From: Mikko Tiihonen <mikko(dot)tiihonen(at)nitorcreations(dot)com>
To: Péter Kovács <maxottovonstirlitz(at)gmail(dot)com>
Cc: Oliver Jowett <oliver(at)opencloud(dot)com>, Dave Cramer <pg(at)fastcrypt(dot)com>, Frédérik Bilhaut <frederik(dot)bilhaut(at)noopsis(dot)fr>, pgsql-jdbc(at)postgresql(dot)org
Subject: Re: Very strange performance decrease when reusing a PreparedStatement
Date: 2009-05-04 09:42:25
Message-ID: 49FEB881.8080401@nitorcreations.com
Views: Raw Message | Whole Thread | Download mbox | Resend email
Thread:
Lists: pgsql-jdbc

Péter Kovács wrote:
> On Mon, May 4, 2009 at 1:43 AM, Oliver Jowett <oliver(at)opencloud(dot)com> wrote:
>> Péter Kovács wrote:
>> Are you familiar with how the wire protocol works?
>>
>> If you have a query:
>>
>> SELECT * FROM foo WHERE someindexedvalue=?
>>
>> When the unnamed statement is used, a new query plan is constructed when
>> parameters are bound to the statement before execution, and the
>> *particular* parameter value provided is given to the query planner.
>>
>> The query planner then make decisions based on that actual value.

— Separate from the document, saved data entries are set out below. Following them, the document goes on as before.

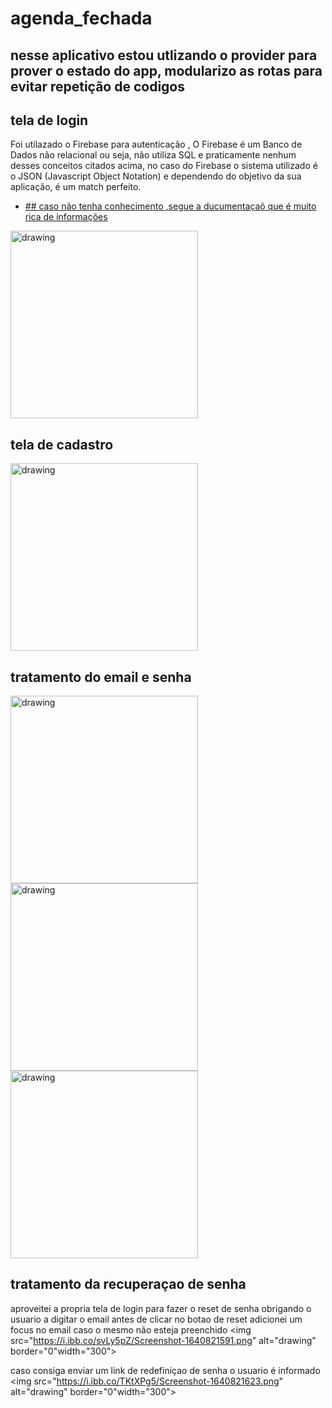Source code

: # agenda_fechada
## nesse aplicativo estou utlizando o provider para prover o estado do app, modularizo as rotas para evitar repetição de codigos

## tela de login

Foi utilazado o Firebase para autenticação , O Firebase é um Banco de Dados não relacional ou seja, não utiliza SQL e praticamente nenhum desses conceitos citados acima, no caso do Firebase o sistema utilizado é o JSON (Javascript Object Notation) e dependendo do objetivo da sua aplicação, é um match perfeito.
- [## caso não tenha conhecimento ,segue a ducumentaçaõ que é muito rica de informações](https://firebase.google.com/?hl=pt)

<img src="https://i.ibb.co/Vq2g8RG/Screenshot-1640305669.png" alt="drawing" width="300"/>


## tela de cadastro
<img src="https://i.ibb.co/1drwGDt/cadastro.png" alt="drawing" border="0" width="300">

## tratamento do email e  senha
<img src="https://i.ibb.co/SffRzFC/tratamento.png" alt="drawing" border="0" width="300">
<img src="https://i.ibb.co/NrfY2wQ/tratamento2.png" alt="drawing" border="0" width="300">
<img src="https://i.ibb.co/VpxZgWD/tratamento3.png" alt="drawing" border="0" width="300">


## tratamento da recuperaçao de senha 


aproveitei a propria tela de login para fazer o reset de senha obrigando o usuario a digitar o email antes de clicar no botao de reset  adicionei um focus no email caso o mesmo não esteja preenchido
<img src="https://i.ibb.co/svLy5pZ/Screenshot-1640821591.png" alt="drawing" border="0"width="300">


caso consiga enviar um link de redefiniçao de senha o usuario é informado
<img src="https://i.ibb.co/TKtXPg5/Screenshot-1640821623.png" alt="drawing" border="0"width="300">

For
>> example, if the table statistics say that the particular value used is
>> very selective for that column, it may decide to use an index scan over
>> a table scan.
>>
>> When a named statement is used, the server behavior changes. The query
>> is planned once, when the statement is created but before parameter
>> values are bound. The planner does not have particular parameter values
>> available, and it creates a general plan suitable for any parameter
>> value. This can result in different index selectivity information,
>> because the values that will be actually be used are not known ahead of
>> time .. which in turn can result in different plans. The resulting plan
>> may be "good" for any random value but "bad" for a particular value.
>> Often apprications are not passing in any random value - there are
>> external constraints on the value that are not visible in the structure
>> of the query. For example, maybe you only retrieve log data from that
>> 5GB table with a timestamp range that selects a few minutes of data -
>> but without specific parameter values, the planner doesn't know that.
>>
>> "server side prepared statement" is the JDBC driver jargon for "uses a
>> persistent, named, statement at the protocol level". The mechanism for
>> passing parameters remains the same in both cases - the difference is
>> that in one case a one-shot unnamed statement is used, in the other case
>> a persistent server-side named statement is used.
>>
>> The distinction is there precisely because there *ARE* known performance
>> issues on the server side with some queries when using a named statements.
>>
>> There is not much more the driver can do than give you tuning knobs for
>> the problematic cases. Anything else is going to have to happen on the
>> server side to make the planner smarter in these cases (and I'm not even
>> sure if it CAN be smarter with the information it has)
>
> Thank you, Oliver! This clarifies a lot!
>
> Do I understand it correctly that in the case of named statements, the
> query planner makes an assumption about the selectivity of the actual
> values to create the plan which will be cached and reused? If so,
> wouldn't it be possible for the planner to
> 1. also cache the selectivity estimations used for the cached plan;
> 2. check the actual selectivity of parameters before each execution;
> 3. create (and execute) a "temporary plan" for those "unexpected"
> parameters whose actual selectivity values differ significantly from
> the selectivity values assumed for the cached plan.
>
> Assuming that the cost of looking up actual selectivity is
> insignificant compared to the cost of (re)creating a cached query
> plan, this could avoid the kind of unexpected performance death this
> thread is about. (And let's face it: being smart about optimizing
> query execution is a much easier task for the query planner than for
> the application developer. The query planner doesn't know the
> parameters beforehand, but is at least in possession of detailed
> low-level statistics. The application developer (typically) doesn't
> know either the parameters beforehand (they are specified by the user)
> or the table/index statistics.)

Another option, if the server side cannot be changed, is to allow multiple
server named statements for each jdbc prepared statement. Of course the
heuristics when to do such thing is nothing easy to write, and if it needs
manual configuration most applications would not take advantage of the feature.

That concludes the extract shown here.